*** Opening of Records provided ***

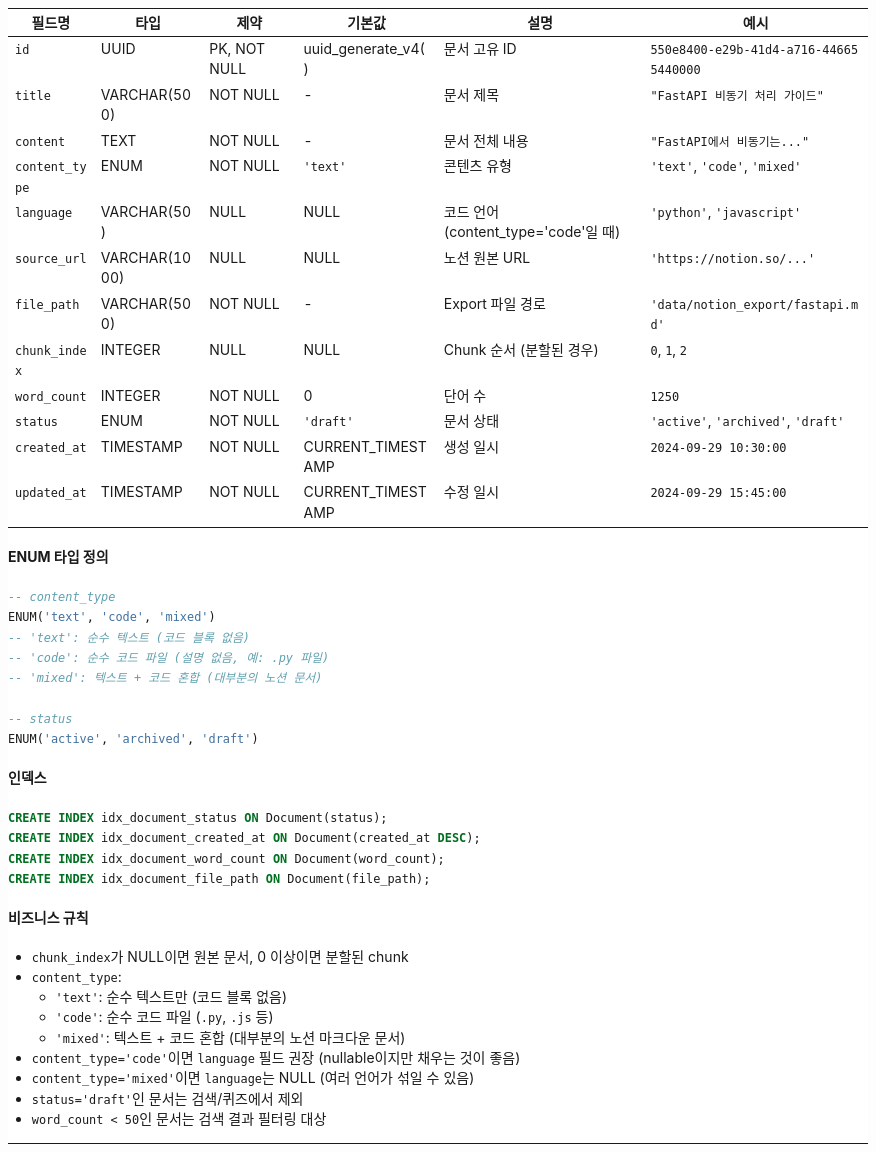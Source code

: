 | 필드명         | 타입          | 제약         | 기본값             | 설명                                 | 예시                                   |
| -------------- | ------------- | ------------ | ------------------ | ------------------------------------ | -------------------------------------- |
| `id`           | UUID          | PK, NOT NULL | uuid_generate_v4() | 문서 고유 ID                         | `550e8400-e29b-41d4-a716-446655440000` |
| `title`        | VARCHAR(500)  | NOT NULL     | -                  | 문서 제목                            | `"FastAPI 비동기 처리 가이드"`         |
| `content`      | TEXT          | NOT NULL     | -                  | 문서 전체 내용                       | `"FastAPI에서 비동기는..."`            |
| `content_type` | ENUM          | NOT NULL     | `'text'`           | 콘텐츠 유형                          | `'text'`, `'code'`, `'mixed'`          |
| `language`     | VARCHAR(50)   | NULL         | NULL               | 코드 언어 (content_type='code'일 때) | `'python'`, `'javascript'`             |
| `source_url`   | VARCHAR(1000) | NULL         | NULL               | 노션 원본 URL                        | `'https://notion.so/...'`              |
| `file_path`    | VARCHAR(500)  | NOT NULL     | -                  | Export 파일 경로                     | `'data/notion_export/fastapi.md'`      |
| `chunk_index`  | INTEGER       | NULL         | NULL               | Chunk 순서 (분할된 경우)             | `0`, `1`, `2`                          |
| `word_count`   | INTEGER       | NOT NULL     | 0                  | 단어 수                              | `1250`                                 |
| `status`       | ENUM          | NOT NULL     | `'draft'`          | 문서 상태                            | `'active'`, `'archived'`, `'draft'`    |
| `created_at`   | TIMESTAMP     | NOT NULL     | CURRENT_TIMESTAMP  | 생성 일시                            | `2024-09-29 10:30:00`                  |
| `updated_at`   | TIMESTAMP     | NOT NULL     | CURRENT_TIMESTAMP  | 수정 일시                            | `2024-09-29 15:45:00`                  |

#### ENUM 타입 정의

```sql
-- content_type
ENUM('text', 'code', 'mixed')
-- 'text': 순수 텍스트 (코드 블록 없음)
-- 'code': 순수 코드 파일 (설명 없음, 예: .py 파일)
-- 'mixed': 텍스트 + 코드 혼합 (대부분의 노션 문서)

-- status
ENUM('active', 'archived', 'draft')
```

#### 인덱스

```sql
CREATE INDEX idx_document_status ON Document(status);
CREATE INDEX idx_document_created_at ON Document(created_at DESC);
CREATE INDEX idx_document_word_count ON Document(word_count);
CREATE INDEX idx_document_file_path ON Document(file_path);
```

#### 비즈니스 규칙

- `chunk_index`가 NULL이면 원본 문서, 0 이상이면 분할된 chunk
- `content_type`:
  - `'text'`: 순수 텍스트만 (코드 블록 없음)
  - `'code'`: 순수 코드 파일 (`.py`, `.js` 등)
  - `'mixed'`: 텍스트 + 코드 혼합 (대부분의 노션 마크다운 문서)
- `content_type='code'`이면 `language` 필드 권장 (nullable이지만 채우는 것이 좋음)
- `content_type='mixed'`이면 `language`는 NULL (여러 언어가 섞일 수 있음)
- `status='draft'`인 문서는 검색/퀴즈에서 제외
- `word_count < 50`인 문서는 검색 결과 필터링 대상

---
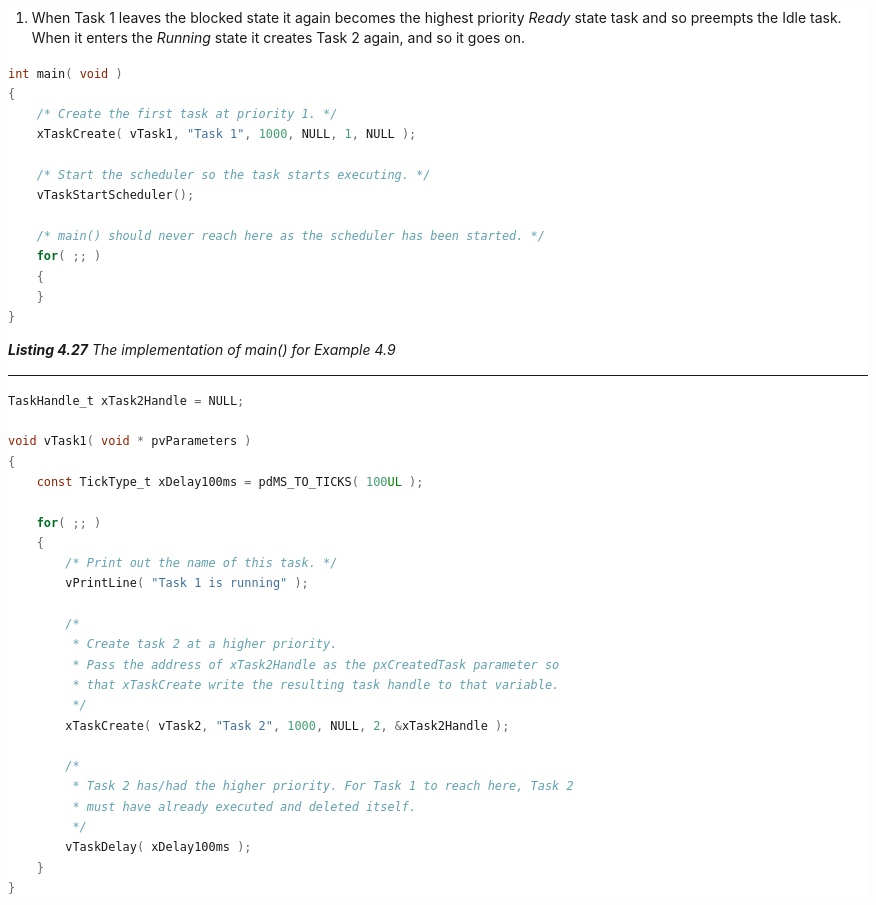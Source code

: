 1. When Task 1 leaves the blocked state it again becomes the highest
   priority *Ready* state task and so preempts the Idle task. When it
   enters the *Running* state it creates Task 2 again, and so it goes on.


<a name="list4.27" title="Listing 4.27 The implementation of main() for Example 4.9"></a>

```c
int main( void )
{
    /* Create the first task at priority 1. */
    xTaskCreate( vTask1, "Task 1", 1000, NULL, 1, NULL );

    /* Start the scheduler so the task starts executing. */
    vTaskStartScheduler();

    /* main() should never reach here as the scheduler has been started. */
    for( ;; )
    {
    }
}
```

***Listing 4.27*** *The implementation of main() for Example 4.9*
***


<a name="list4.28" title="Listing 4.28 The implementation of Task 1 for Example 4.9"></a>

```c
TaskHandle_t xTask2Handle = NULL;

void vTask1( void * pvParameters )
{
    const TickType_t xDelay100ms = pdMS_TO_TICKS( 100UL );

    for( ;; )
    {
        /* Print out the name of this task. */
        vPrintLine( "Task 1 is running" );

        /*
         * Create task 2 at a higher priority.
         * Pass the address of xTask2Handle as the pxCreatedTask parameter so
         * that xTaskCreate write the resulting task handle to that variable.
         */
        xTaskCreate( vTask2, "Task 2", 1000, NULL, 2, &xTask2Handle );

        /*
         * Task 2 has/had the higher priority. For Task 1 to reach here, Task 2
         * must have already executed and deleted itself.
         */
        vTaskDelay( xDelay100ms );
    }
}
```
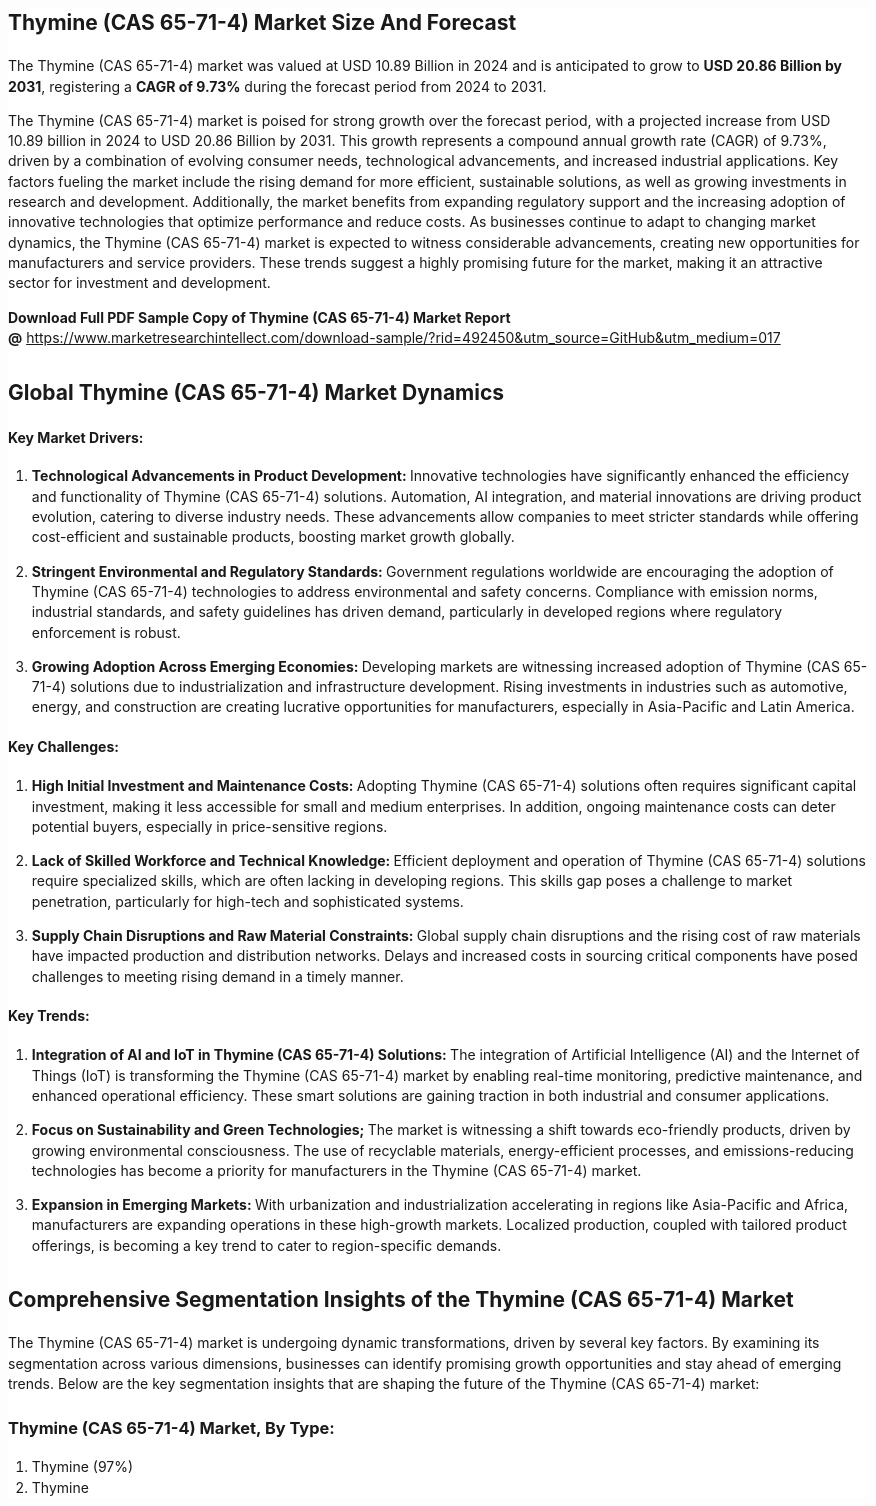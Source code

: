 <h2>Thymine (CAS 65-71-4) Market Size And Forecast</h2><p>The Thymine (CAS 65-71-4) market was valued at USD 10.89 Billion in 2024 and is anticipated to grow to <strong>USD 20.86 Billion by 2031</strong>, registering a <strong>CAGR of 9.73%</strong> during the forecast period from 2024 to 2031.</p><p>The Thymine (CAS 65-71-4) market is poised for strong growth over the forecast period, with a projected increase from USD 10.89 billion in 2024 to USD 20.86 Billion by 2031. This growth represents a compound annual growth rate (CAGR) of 9.73%, driven by a combination of evolving consumer needs, technological advancements, and increased industrial applications. Key factors fueling the market include the rising demand for more efficient, sustainable solutions, as well as growing investments in research and development. Additionally, the market benefits from expanding regulatory support and the increasing adoption of innovative technologies that optimize performance and reduce costs. As businesses continue to adapt to changing market dynamics, the Thymine (CAS 65-71-4) market is expected to witness considerable advancements, creating new opportunities for manufacturers and service providers. These trends suggest a highly promising future for the market, making it an attractive sector for investment and development.</p><p><strong>Download Full PDF Sample Copy of Thymine (CAS 65-71-4) Market Report @</strong>&nbsp;<a href="https://www.marketresearchintellect.com/download-sample/?rid=492450&amp;utm_source=GitHub&amp;utm_medium=017">https://www.marketresearchintellect.com/download-sample/?rid=492450&amp;utm_source=GitHub&amp;utm_medium=017</a></p><h2>Global Thymine (CAS 65-71-4) Market Dynamics</h2><h4><strong>Key Market Drivers:</strong></h4><ol><li><p><strong>Technological Advancements in Product Development:&nbsp;</strong>Innovative technologies have significantly enhanced the efficiency and functionality of Thymine (CAS 65-71-4) solutions. Automation, AI integration, and material innovations are driving product evolution, catering to diverse industry needs. These advancements allow companies to meet stricter standards while offering cost-efficient and sustainable products, boosting market growth globally.</p></li><li><p><strong>Stringent Environmental and Regulatory Standards:&nbsp;</strong>Government regulations worldwide are encouraging the adoption of Thymine (CAS 65-71-4) technologies to address environmental and safety concerns. Compliance with emission norms, industrial standards, and safety guidelines has driven demand, particularly in developed regions where regulatory enforcement is robust.</p></li><li><p><strong>Growing Adoption Across Emerging Economies:&nbsp;</strong>Developing markets are witnessing increased adoption of Thymine (CAS 65-71-4) solutions due to industrialization and infrastructure development. Rising investments in industries such as automotive, energy, and construction are creating lucrative opportunities for manufacturers, especially in Asia-Pacific and Latin America.</p></li></ol><h4><strong>Key Challenges:</strong></h4><ol><li><p><strong>High Initial Investment and Maintenance Costs:&nbsp;</strong>Adopting Thymine (CAS 65-71-4) solutions often requires significant capital investment, making it less accessible for small and medium enterprises. In addition, ongoing maintenance costs can deter potential buyers, especially in price-sensitive regions.</p></li><li><p><strong>Lack of Skilled Workforce and Technical Knowledge:&nbsp;</strong>Efficient deployment and operation of Thymine (CAS 65-71-4) solutions require specialized skills, which are often lacking in developing regions. This skills gap poses a challenge to market penetration, particularly for high-tech and sophisticated systems.</p></li><li><p><strong>Supply Chain Disruptions and Raw Material Constraints:&nbsp;</strong>Global supply chain disruptions and the rising cost of raw materials have impacted production and distribution networks. Delays and increased costs in sourcing critical components have posed challenges to meeting rising demand in a timely manner.</p></li></ol><h4><strong>Key Trends:</strong></h4><ol><li><p><strong>Integration of AI and IoT in Thymine (CAS 65-71-4) Solutions:&nbsp;</strong>The integration of Artificial Intelligence (AI) and the Internet of Things (IoT) is transforming the Thymine (CAS 65-71-4) market by enabling real-time monitoring, predictive maintenance, and enhanced operational efficiency. These smart solutions are gaining traction in both industrial and consumer applications.</p></li><li><p><strong>Focus on Sustainability and Green Technologies;&nbsp;</strong>The market is witnessing a shift towards eco-friendly products, driven by growing environmental consciousness. The use of recyclable materials, energy-efficient processes, and emissions-reducing technologies has become a priority for manufacturers in the Thymine (CAS 65-71-4) market.</p></li><li><p><strong>Expansion in Emerging Markets:&nbsp;</strong>With urbanization and industrialization accelerating in regions like Asia-Pacific and Africa, manufacturers are expanding operations in these high-growth markets. Localized production, coupled with tailored product offerings, is becoming a key trend to cater to region-specific demands.</p></li></ol><div class="article-main__content" data-test-id="publishing-text-block"><h2>Comprehensive Segmentation Insights of the Thymine (CAS 65-71-4) Market</h2><p>The Thymine (CAS 65-71-4) market is undergoing dynamic transformations, driven by several key factors. By examining its segmentation across various dimensions, businesses can identify promising growth opportunities and stay ahead of emerging trends. Below are the key segmentation insights that are shaping the future of the Thymine (CAS 65-71-4) market:</p><h3><strong>Thymine (CAS 65-71-4) Market, By Type:<br /></strong></h3><ol><li>Thymine (97%)<li> Thymine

*** Close of Records provided ***

* Work instructions: Please make an exact copy of the lines above from the line with "PK, NOT NULL" through the line with "VARCHAR(1000) | NULL", both ends included.

* Response area:
| `id`           | UUID          | PK, NOT NULL | uuid_generate_v4() | 문서 고유 ID                         | `550e8400-e29b-41d4-a716-446655440000` |
| `title`        | VARCHAR(500)  | NOT NULL     | -                  | 문서 제목                            | `"FastAPI 비동기 처리 가이드"`         |
| `content`      | TEXT          | NOT NULL     | -                  | 문서 전체 내용                       | `"FastAPI에서 비동기는..."`            |
| `content_type` | ENUM          | NOT NULL     | `'text'`           | 콘텐츠 유형                          | `'text'`, `'code'`, `'mixed'`          |
| `language`     | VARCHAR(50)   | NULL         | NULL               | 코드 언어 (content_type='code'일 때) | `'python'`, `'javascript'`             |
| `source_url`   | VARCHAR(1000) | NULL         | NULL               | 노션 원본 URL                        | `'https://notion.so/...'`              |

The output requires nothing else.